§ Supplied entries
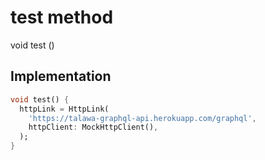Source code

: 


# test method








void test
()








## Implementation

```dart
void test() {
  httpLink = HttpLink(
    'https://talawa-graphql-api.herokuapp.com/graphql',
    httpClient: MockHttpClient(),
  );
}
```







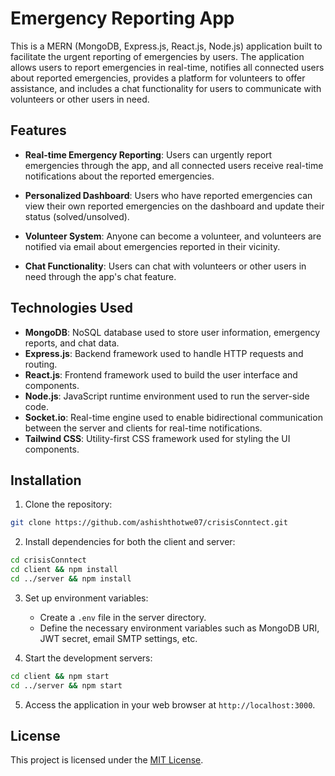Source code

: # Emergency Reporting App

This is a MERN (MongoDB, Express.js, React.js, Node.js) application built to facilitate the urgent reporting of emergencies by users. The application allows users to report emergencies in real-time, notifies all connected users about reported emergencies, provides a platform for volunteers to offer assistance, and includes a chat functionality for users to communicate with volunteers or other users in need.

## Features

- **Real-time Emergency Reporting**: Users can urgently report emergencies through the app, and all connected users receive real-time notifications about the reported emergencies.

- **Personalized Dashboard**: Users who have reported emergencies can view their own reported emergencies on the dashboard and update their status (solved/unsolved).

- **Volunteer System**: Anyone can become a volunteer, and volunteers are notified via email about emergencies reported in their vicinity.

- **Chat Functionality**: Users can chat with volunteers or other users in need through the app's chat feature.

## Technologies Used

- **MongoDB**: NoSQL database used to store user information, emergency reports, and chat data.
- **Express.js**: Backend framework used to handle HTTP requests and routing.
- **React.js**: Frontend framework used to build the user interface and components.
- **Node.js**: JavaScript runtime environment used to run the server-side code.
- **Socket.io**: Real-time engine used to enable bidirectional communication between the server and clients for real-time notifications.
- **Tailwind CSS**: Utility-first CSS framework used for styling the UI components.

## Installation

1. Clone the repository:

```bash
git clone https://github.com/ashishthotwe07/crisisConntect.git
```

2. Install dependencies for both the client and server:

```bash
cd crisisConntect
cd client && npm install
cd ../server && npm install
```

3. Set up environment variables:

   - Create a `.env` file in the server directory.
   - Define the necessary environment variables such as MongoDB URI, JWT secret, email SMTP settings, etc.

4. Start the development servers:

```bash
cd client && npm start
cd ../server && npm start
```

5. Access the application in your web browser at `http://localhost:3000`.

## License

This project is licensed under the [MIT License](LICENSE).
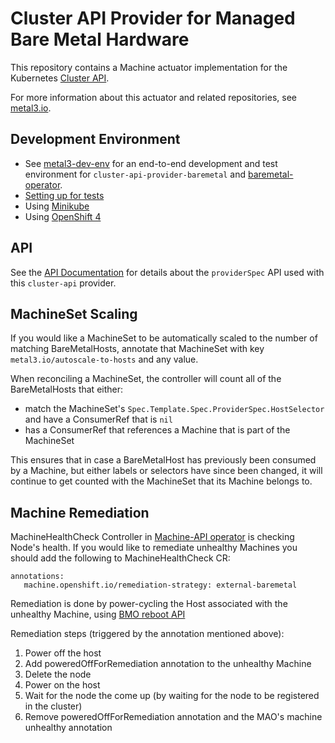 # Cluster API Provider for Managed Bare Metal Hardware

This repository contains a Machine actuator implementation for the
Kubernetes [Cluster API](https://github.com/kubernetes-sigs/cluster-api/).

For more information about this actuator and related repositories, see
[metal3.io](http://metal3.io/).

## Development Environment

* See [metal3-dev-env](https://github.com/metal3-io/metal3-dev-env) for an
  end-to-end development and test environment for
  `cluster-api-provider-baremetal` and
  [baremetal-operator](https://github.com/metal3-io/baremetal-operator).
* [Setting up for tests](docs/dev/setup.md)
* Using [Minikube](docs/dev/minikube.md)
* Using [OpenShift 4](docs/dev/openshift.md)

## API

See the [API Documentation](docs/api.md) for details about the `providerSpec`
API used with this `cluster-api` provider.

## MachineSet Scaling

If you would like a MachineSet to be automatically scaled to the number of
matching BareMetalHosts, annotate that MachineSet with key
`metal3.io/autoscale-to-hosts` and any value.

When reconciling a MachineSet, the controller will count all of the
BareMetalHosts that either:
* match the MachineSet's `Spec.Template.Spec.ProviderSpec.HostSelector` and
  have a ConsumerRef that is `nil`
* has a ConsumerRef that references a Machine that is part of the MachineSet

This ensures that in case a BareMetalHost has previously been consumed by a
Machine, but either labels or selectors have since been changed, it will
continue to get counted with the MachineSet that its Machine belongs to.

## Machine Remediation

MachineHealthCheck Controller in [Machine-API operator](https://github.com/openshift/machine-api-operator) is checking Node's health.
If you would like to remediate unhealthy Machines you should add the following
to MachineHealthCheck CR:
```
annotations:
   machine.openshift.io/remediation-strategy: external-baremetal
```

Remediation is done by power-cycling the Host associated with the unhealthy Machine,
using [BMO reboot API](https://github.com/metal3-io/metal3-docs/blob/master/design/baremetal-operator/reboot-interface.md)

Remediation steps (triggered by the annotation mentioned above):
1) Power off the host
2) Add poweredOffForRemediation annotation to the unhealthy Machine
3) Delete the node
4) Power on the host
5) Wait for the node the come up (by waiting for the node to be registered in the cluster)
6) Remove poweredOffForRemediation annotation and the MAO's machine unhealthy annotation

§ What is needed
The required output is each line from the one with "1) Power off the host" through the end of the material above, repeated exactly with both ends included.

§ Result for this exercise
1) Power off the host
2) Add poweredOffForRemediation annotation to the unhealthy Machine
3) Delete the node
4) Power on the host
5) Wait for the node the come up (by waiting for the node to be registered in the cluster)
6) Remove poweredOffForRemediation annotation and the MAO's machine unhealthy annotation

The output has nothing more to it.